▶ [Working data]
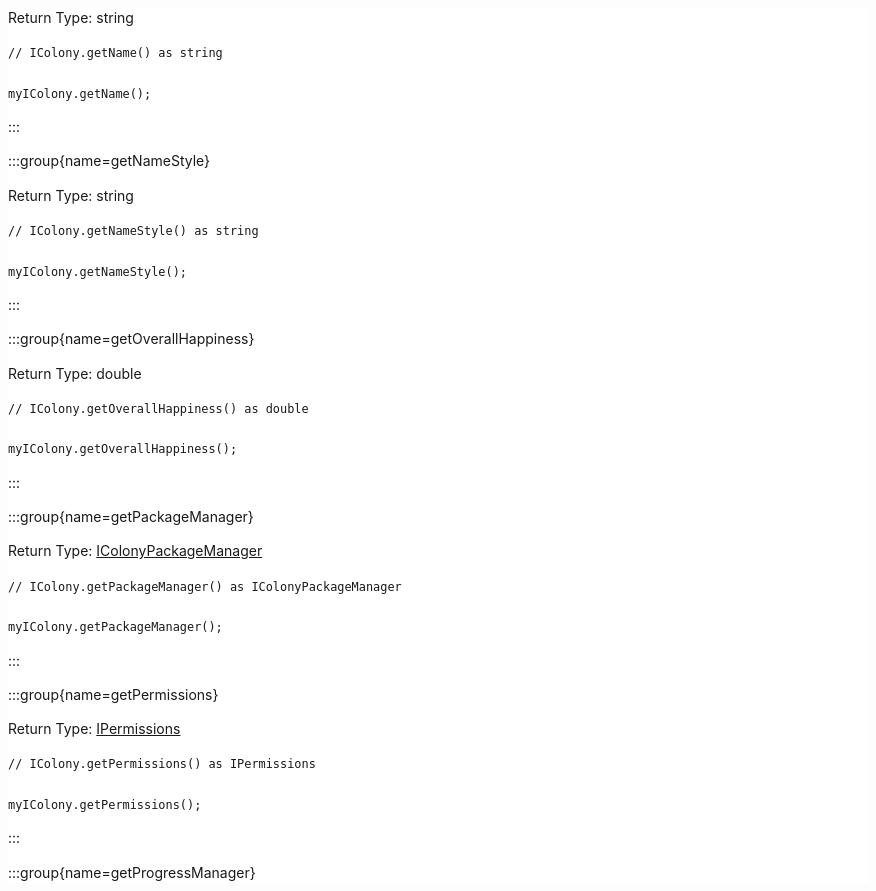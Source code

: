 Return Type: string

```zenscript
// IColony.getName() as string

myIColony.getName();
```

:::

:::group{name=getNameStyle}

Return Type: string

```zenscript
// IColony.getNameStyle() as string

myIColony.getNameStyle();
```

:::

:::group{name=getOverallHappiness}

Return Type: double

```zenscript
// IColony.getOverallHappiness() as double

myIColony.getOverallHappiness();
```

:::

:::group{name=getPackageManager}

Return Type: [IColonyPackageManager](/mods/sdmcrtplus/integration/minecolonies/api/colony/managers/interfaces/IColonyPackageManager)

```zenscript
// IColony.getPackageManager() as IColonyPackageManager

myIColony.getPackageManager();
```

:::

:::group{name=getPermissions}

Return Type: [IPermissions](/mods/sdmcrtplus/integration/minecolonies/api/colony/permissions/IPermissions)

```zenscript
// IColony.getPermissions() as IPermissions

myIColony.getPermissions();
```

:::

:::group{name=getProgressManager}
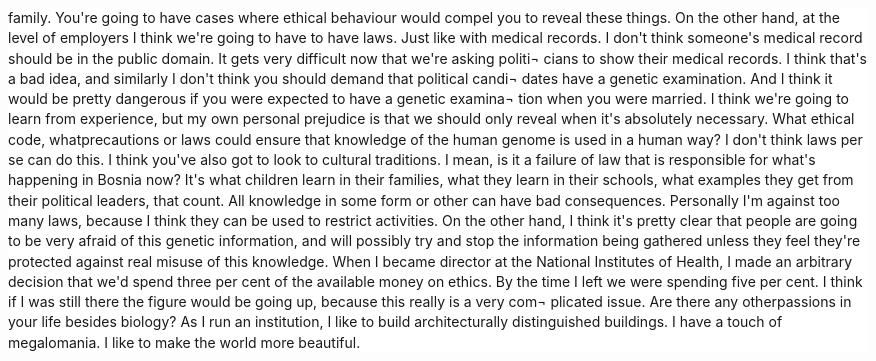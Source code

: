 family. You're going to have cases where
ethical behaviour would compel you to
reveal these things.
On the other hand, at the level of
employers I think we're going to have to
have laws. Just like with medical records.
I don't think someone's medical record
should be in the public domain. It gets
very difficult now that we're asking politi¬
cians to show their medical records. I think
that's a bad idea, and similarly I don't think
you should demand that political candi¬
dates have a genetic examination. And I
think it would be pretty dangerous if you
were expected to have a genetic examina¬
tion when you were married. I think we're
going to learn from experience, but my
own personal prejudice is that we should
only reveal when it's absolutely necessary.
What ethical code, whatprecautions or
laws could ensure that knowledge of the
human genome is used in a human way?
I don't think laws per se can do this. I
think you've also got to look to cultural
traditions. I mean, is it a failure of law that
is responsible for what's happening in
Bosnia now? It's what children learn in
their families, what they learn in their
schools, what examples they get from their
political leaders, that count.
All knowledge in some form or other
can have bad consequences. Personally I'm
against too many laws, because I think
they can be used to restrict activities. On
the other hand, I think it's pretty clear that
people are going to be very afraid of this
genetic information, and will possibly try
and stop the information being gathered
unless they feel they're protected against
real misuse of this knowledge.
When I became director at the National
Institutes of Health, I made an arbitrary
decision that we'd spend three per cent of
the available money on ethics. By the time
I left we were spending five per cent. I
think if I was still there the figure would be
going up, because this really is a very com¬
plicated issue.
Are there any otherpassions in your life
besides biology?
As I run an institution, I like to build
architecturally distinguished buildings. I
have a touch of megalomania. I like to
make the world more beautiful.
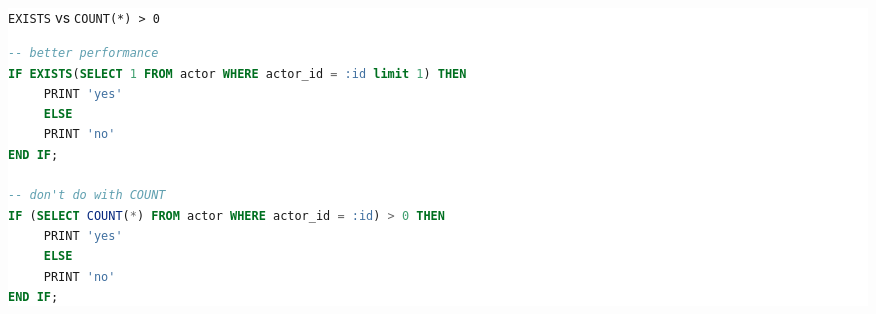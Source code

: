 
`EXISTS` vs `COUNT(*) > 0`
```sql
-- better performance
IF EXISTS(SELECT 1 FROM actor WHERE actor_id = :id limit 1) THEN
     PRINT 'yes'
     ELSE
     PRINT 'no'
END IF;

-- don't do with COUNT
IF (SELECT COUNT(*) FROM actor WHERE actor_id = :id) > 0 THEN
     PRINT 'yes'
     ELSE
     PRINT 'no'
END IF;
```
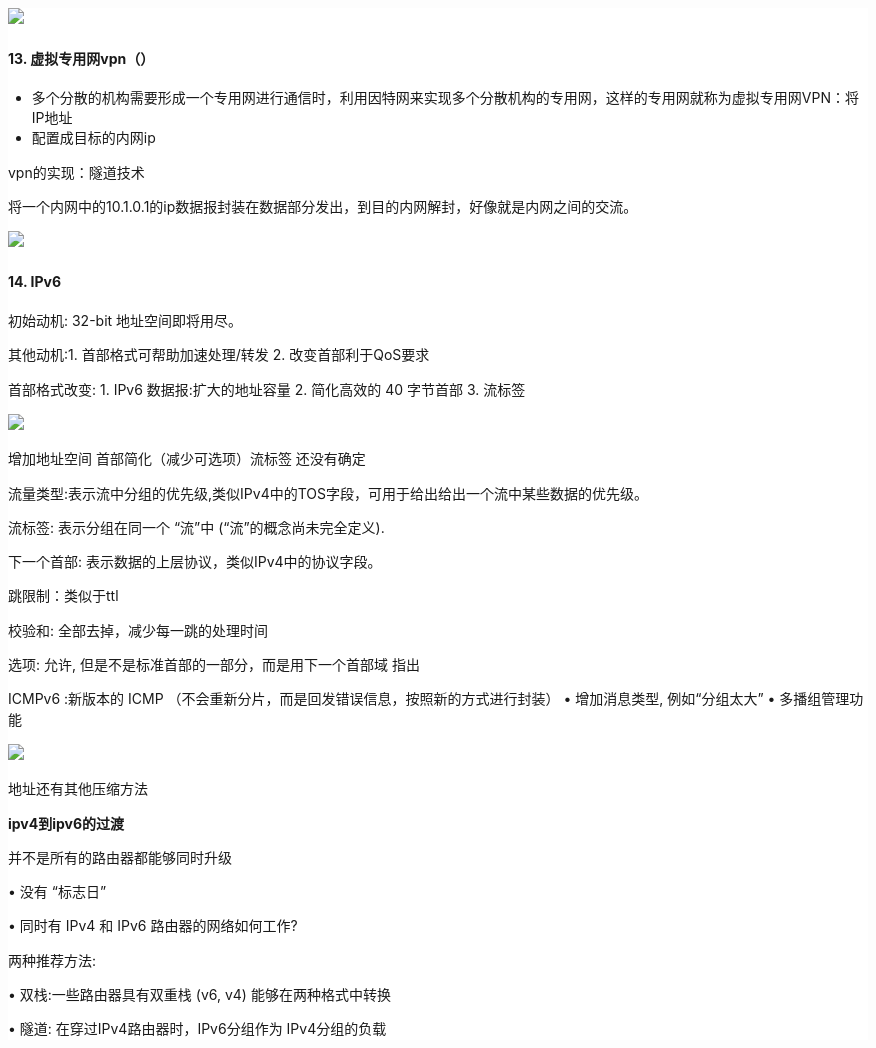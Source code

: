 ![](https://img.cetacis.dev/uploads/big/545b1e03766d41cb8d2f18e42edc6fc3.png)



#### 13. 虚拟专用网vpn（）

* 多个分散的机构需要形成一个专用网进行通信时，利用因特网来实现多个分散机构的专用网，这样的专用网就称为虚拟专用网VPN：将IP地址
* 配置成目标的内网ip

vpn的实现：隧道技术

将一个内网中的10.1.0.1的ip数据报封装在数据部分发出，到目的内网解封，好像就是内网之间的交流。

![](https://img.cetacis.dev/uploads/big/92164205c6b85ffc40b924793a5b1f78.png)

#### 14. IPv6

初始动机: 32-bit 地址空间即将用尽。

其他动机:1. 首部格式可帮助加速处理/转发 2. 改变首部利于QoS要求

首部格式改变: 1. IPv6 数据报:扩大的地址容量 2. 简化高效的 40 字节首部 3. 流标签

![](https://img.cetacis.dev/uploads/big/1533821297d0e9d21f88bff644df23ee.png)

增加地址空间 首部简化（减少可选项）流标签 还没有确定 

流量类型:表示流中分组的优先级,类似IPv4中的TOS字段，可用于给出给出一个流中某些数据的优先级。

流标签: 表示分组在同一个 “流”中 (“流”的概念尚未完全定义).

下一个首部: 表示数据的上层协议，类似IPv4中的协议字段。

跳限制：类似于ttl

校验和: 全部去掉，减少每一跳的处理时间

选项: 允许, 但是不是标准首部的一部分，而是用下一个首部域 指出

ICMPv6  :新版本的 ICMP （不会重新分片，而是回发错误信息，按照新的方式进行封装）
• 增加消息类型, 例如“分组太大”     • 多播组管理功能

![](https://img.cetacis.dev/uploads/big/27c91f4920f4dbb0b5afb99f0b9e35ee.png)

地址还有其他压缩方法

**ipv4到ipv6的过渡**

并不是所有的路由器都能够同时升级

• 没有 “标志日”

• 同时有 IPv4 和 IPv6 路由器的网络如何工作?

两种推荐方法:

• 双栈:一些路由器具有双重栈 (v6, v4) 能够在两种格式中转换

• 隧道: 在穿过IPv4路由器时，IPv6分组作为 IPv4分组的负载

* * *

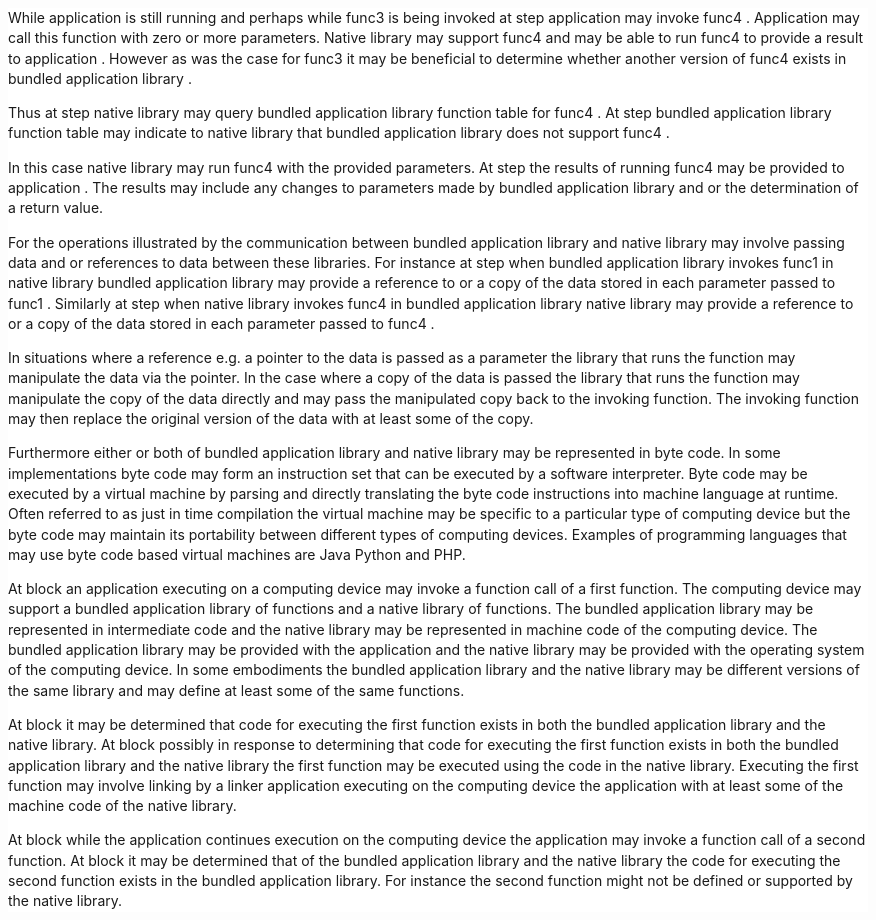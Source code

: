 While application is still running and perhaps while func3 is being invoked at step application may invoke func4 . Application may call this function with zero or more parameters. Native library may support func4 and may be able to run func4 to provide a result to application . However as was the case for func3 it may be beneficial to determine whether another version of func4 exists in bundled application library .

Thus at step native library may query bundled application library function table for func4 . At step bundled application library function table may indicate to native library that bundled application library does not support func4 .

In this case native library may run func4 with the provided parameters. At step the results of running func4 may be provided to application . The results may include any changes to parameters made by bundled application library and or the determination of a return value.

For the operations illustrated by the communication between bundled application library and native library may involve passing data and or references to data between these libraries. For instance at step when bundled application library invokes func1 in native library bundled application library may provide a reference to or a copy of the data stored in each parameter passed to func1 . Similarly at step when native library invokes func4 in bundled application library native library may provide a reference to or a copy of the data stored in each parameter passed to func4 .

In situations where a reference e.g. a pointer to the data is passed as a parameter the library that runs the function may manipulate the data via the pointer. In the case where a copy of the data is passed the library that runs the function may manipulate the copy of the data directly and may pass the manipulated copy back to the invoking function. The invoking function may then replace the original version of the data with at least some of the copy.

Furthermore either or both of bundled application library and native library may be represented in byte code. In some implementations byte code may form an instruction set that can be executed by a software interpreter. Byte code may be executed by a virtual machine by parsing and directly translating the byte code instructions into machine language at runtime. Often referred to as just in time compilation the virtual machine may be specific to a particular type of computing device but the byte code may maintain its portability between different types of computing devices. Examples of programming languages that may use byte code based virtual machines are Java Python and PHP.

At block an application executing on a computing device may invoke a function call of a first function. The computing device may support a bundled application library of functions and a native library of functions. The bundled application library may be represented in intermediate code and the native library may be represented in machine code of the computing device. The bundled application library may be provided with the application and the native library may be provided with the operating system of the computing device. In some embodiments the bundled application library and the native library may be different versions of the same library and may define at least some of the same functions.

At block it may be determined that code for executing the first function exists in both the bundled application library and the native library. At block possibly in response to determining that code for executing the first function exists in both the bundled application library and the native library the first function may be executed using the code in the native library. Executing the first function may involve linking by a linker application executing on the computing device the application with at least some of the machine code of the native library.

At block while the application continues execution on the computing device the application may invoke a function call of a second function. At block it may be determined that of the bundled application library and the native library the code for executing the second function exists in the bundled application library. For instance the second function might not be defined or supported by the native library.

---

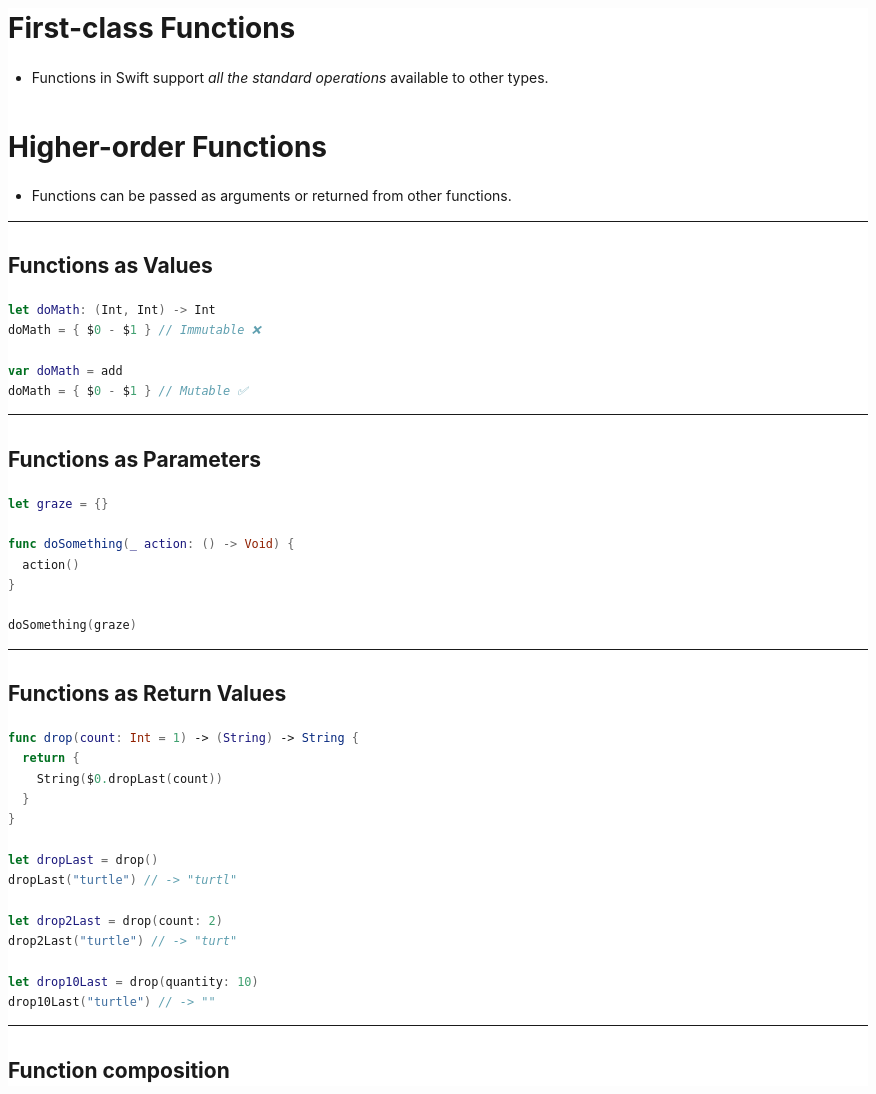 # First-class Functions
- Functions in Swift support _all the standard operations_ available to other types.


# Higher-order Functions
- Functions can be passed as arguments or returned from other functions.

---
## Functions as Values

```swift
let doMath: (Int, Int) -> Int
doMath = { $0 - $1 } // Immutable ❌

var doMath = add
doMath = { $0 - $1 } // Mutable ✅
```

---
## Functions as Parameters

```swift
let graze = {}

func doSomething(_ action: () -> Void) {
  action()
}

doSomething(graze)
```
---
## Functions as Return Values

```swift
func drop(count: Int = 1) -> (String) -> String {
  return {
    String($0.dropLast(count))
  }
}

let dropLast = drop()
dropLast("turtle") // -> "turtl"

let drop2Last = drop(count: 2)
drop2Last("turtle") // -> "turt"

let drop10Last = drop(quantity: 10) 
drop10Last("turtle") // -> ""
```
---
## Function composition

▶ [Your instructions] Look through the entries above and list every line containing "IColonyPackageManager".

▶ [Exercise solution]
Return Type: [IColonyPackageManager](/mods/sdmcrtplus/integration/minecolonies/api/colony/managers/interfaces/IColonyPackageManager)
// IColony.getPackageManager() as IColonyPackageManager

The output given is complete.